● Problem: Within the data below, how many lines contain "figure"? Reply with the number only.

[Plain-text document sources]

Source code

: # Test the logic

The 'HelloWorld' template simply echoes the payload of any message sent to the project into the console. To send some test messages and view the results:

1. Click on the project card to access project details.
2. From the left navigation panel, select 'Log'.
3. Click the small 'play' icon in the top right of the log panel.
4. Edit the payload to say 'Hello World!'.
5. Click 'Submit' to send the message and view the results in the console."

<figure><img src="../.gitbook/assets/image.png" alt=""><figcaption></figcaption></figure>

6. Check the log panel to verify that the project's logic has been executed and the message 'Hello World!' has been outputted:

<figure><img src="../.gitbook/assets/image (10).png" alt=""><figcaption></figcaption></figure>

● Answer to this problem: 2